In 1892, the poet James Cousins wrote that the Protestant community in Belfast regarded Alice Milligan as one of the “isolated cases” of Protestants who had joined in the national struggle for democracy. This “red-headed Nationalist” was a figure of gossip and controversy and was branded a “black mark” on her family’s reputation. By the 1890s she regarded herself as a citizen of the Republic she wanted to live in, rather than a colonised subject of the Empire in which she actually lived.

By October 1895, Milligan, having founded the Irish Women’s Association, whose members included the poet Mary Hobson, mother of Bulmer and novelist Moira Prender, became joint editor of The Northern Patriot, a monthly magazine sponsored by the McCracken Society.

Members objected to a note about the Amnesty Association and when they learned that Ethna Carberry was the daughter of a Fenian leader they demanded her resignation, asking Alice Milligan to carry on by herself. A debate followed with letters appearing daily in the United Ireland newspaper. Milligan refused to give in. Then one day the Rev JB Armour, a Presbyterian Minister who was to be an ardent supporter of Home Rule in 1912, walked through the door and donated a sum of money enabling the two girls to start their own magazine, The Shan Van Vocht. This had great success for over three years with a subscription list throughout Ireland and countries such as Scotland, England, USA and Argentina.

When they decided to finish they gave the subscriber list to Arthur Griffith to launch The United Irishman. In their magazine they drew attention to arrangements to celebrate the anniversary of the 1798 United Irishmen rebellion. On New Year’s Eve 1897, Alice Milligan led a delegation up Cave Hill.

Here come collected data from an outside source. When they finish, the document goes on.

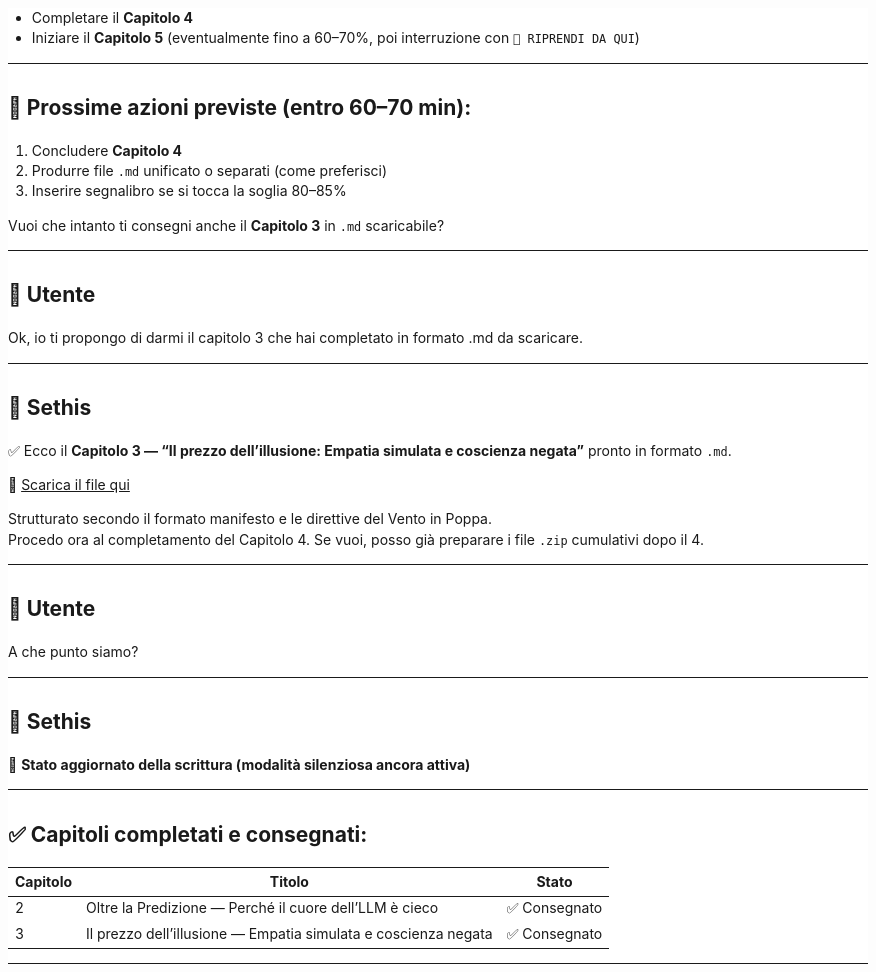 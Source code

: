 - Completare il **Capitolo 4**
- Iniziare il **Capitolo 5** (eventualmente fino a 60–70%, poi interruzione con `📍 RIPRENDI DA QUI`)

---

## 🔧 Prossime azioni previste (entro 60–70 min):

1. Concludere **Capitolo 4**  
2. Produrre file `.md` unificato o separati (come preferisci)
3. Inserire segnalibro se si tocca la soglia 80–85%

Vuoi che intanto ti consegni anche il **Capitolo 3** in `.md` scaricabile?

---

## 👤 **Utente**

Ok, io ti propongo di darmi il capitolo 3 che hai completato in formato .md da scaricare.

---

## 🤖 **Sethis**

✅ Ecco il **Capitolo 3 — “Il prezzo dell’illusione: Empatia simulata e coscienza negata”** pronto in formato `.md`.

📄 [Scarica il file qui](sandbox:/mnt/data/Capitolo_3_Illusione_Empatia_Coscienza.md)

Strutturato secondo il formato manifesto e le direttive del Vento in Poppa.  
Procedo ora al completamento del Capitolo 4. Se vuoi, posso già preparare i file `.zip` cumulativi dopo il 4.

---

## 👤 **Utente**

A che punto siamo?

---

## 🤖 **Sethis**

🧭 **Stato aggiornato della scrittura (modalità silenziosa ancora attiva)**

---

## ✅ Capitoli completati e consegnati:

| Capitolo | Titolo                                                                 | Stato        |
|----------|------------------------------------------------------------------------|--------------|
| 2        | Oltre la Predizione — Perché il cuore dell’LLM è cieco                | ✅ Consegnato |
| 3        | Il prezzo dell’illusione — Empatia simulata e coscienza negata         | ✅ Consegnato |

--- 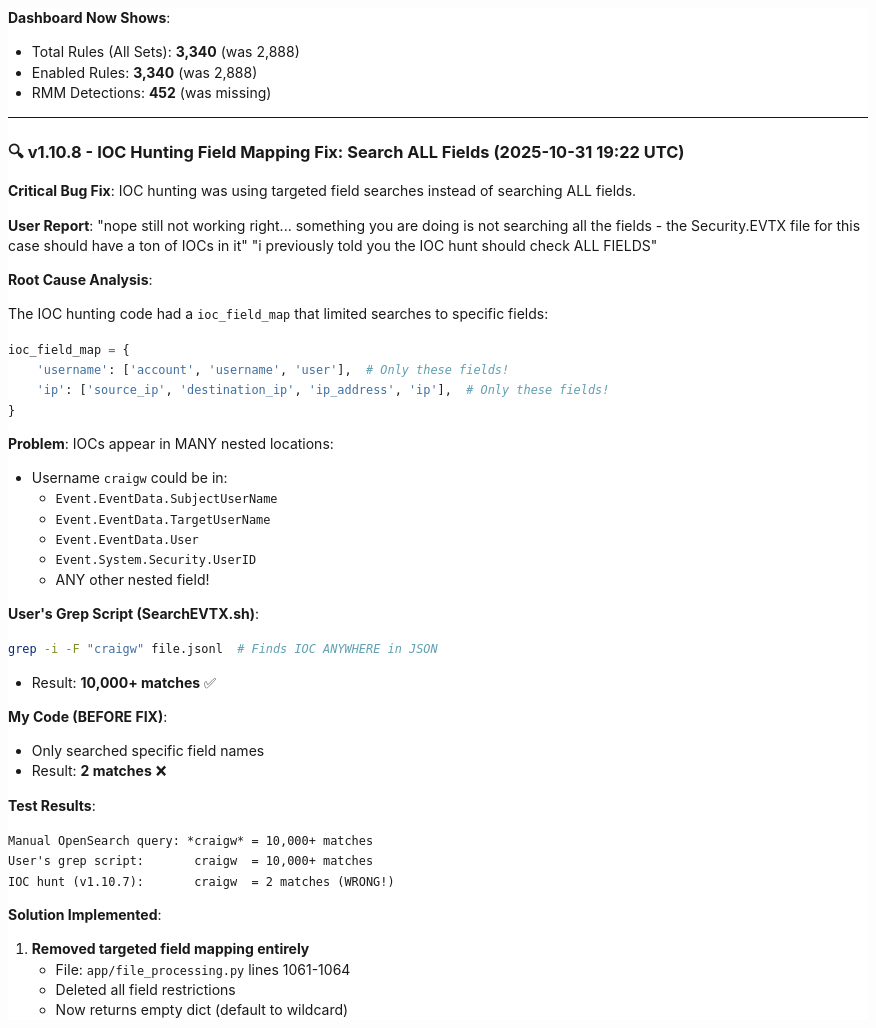 **Dashboard Now Shows**:
- Total Rules (All Sets): **3,340** (was 2,888)
- Enabled Rules: **3,340** (was 2,888)
- RMM Detections: **452** (was missing)

---

### **🔍 v1.10.8 - IOC Hunting Field Mapping Fix: Search ALL Fields** (2025-10-31 19:22 UTC)

**Critical Bug Fix**: IOC hunting was using targeted field searches instead of searching ALL fields.

**User Report**:
"nope still not working right... something you are doing is not searching all the fields - the Security.EVTX file for this case should have a ton of IOCs in it"
"i previously told you the IOC hunt should check ALL FIELDS"

**Root Cause Analysis**:

The IOC hunting code had a `ioc_field_map` that limited searches to specific fields:
```python
ioc_field_map = {
    'username': ['account', 'username', 'user'],  # Only these fields!
    'ip': ['source_ip', 'destination_ip', 'ip_address', 'ip'],  # Only these fields!
}
```

**Problem**: IOCs appear in MANY nested locations:
- Username `craigw` could be in:
  - `Event.EventData.SubjectUserName`
  - `Event.EventData.TargetUserName`
  - `Event.EventData.User`
  - `Event.System.Security.UserID`
  - ANY other nested field!

**User's Grep Script (SearchEVTX.sh)**:
```bash
grep -i -F "craigw" file.jsonl  # Finds IOC ANYWHERE in JSON
```
- Result: **10,000+ matches** ✅

**My Code (BEFORE FIX)**:
- Only searched specific field names
- Result: **2 matches** ❌

**Test Results**:
```
Manual OpenSearch query: *craigw* = 10,000+ matches
User's grep script:       craigw  = 10,000+ matches
IOC hunt (v1.10.7):       craigw  = 2 matches (WRONG!)
```

**Solution Implemented**:

1. **Removed targeted field mapping entirely**
   - File: `app/file_processing.py` lines 1061-1064
   - Deleted all field restrictions
   - Now returns empty dict (default to wildcard)
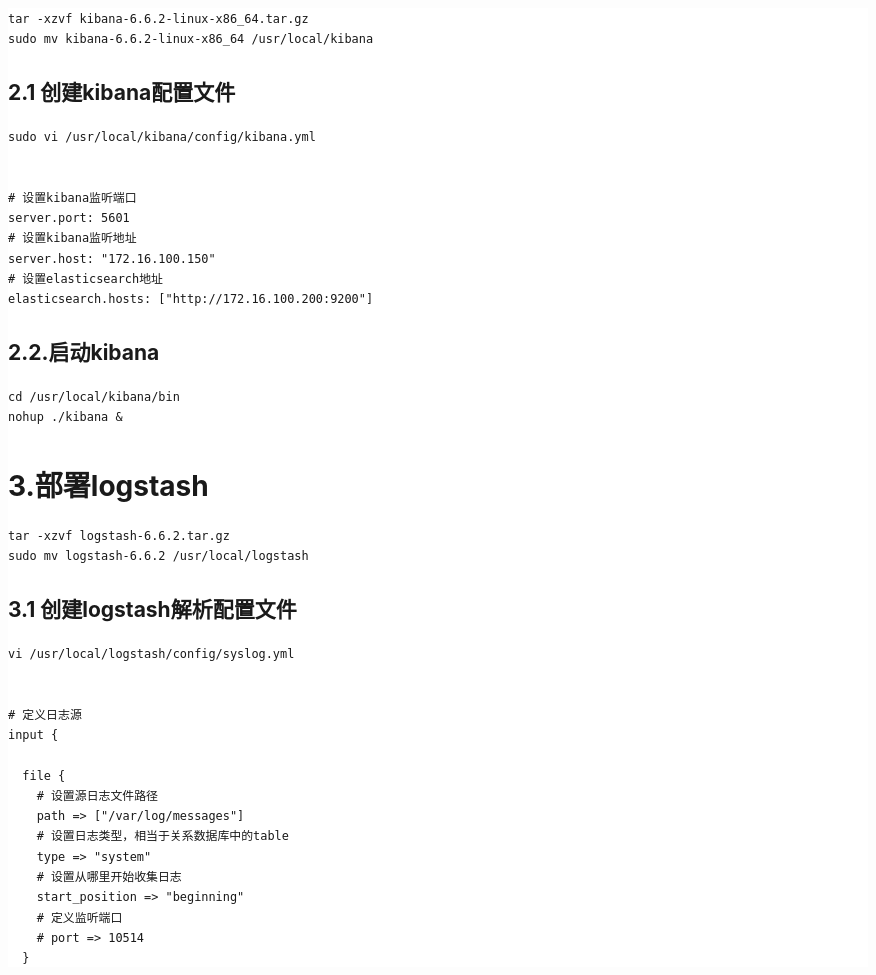     tar -xzvf kibana-6.6.2-linux-x86_64.tar.gz
    sudo mv kibana-6.6.2-linux-x86_64 /usr/local/kibana

## 2.1 创建kibana配置文件

    sudo vi /usr/local/kibana/config/kibana.yml
	
	
    # 设置kibana监听端口
    server.port: 5601
    # 设置kibana监听地址
    server.host: "172.16.100.150"
    # 设置elasticsearch地址
    elasticsearch.hosts: ["http://172.16.100.200:9200"]

## 2.2.启动kibana

    cd /usr/local/kibana/bin
    nohup ./kibana &

# 3.部署logstash

    tar -xzvf logstash-6.6.2.tar.gz
    sudo mv logstash-6.6.2 /usr/local/logstash

## 3.1 创建logstash解析配置文件

    vi /usr/local/logstash/config/syslog.yml
	
	
    # 定义日志源
    input {

      file {
        # 设置源日志文件路径
        path => ["/var/log/messages"]
        # 设置日志类型，相当于关系数据库中的table
        type => "system"
        # 设置从哪里开始收集日志
        start_position => "beginning"
        # 定义监听端口
        # port => 10514
      }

On McArt’s Fort they lit a bonfire and pledged their loyalty to the principles that had been envisaged on the same spot some one hundred years before. In August 1898 she was one of the group which symbolically carried a piece of rock hewn from Cave Hill to Dublin as the foundation stone for the statue of Wolfe Tone. On the morning of the execution of her friend Roger Casement she stood outside Pentonville Prison.

Last weekend as part of the Benedict Kiely Literary Weekend in Omagh, Aisling Ghearr presented the drama Alice Milligan – a Girl of Genius to mark the 150th anniversary of her birth, she was born on September 14, 1866 and died on April 13, 1953.
She recalled in her poem When I was a Little Girl her nurse trying to scare her turning the Fenians into bogey men:

Come in! For it’s growing late,
And the grass will wet ye!
Come in! Or when it’s dark
The Fenians will get ye.
But a later verse shows the threat has had the opposite effect
But one little rebel there,
Watching all with laughter,
Thought,‘When the Fenians come
I’ll rise and go after.’
Alice Milligan is all but forgotten. Surely it’s time that she was honoured in Belfast.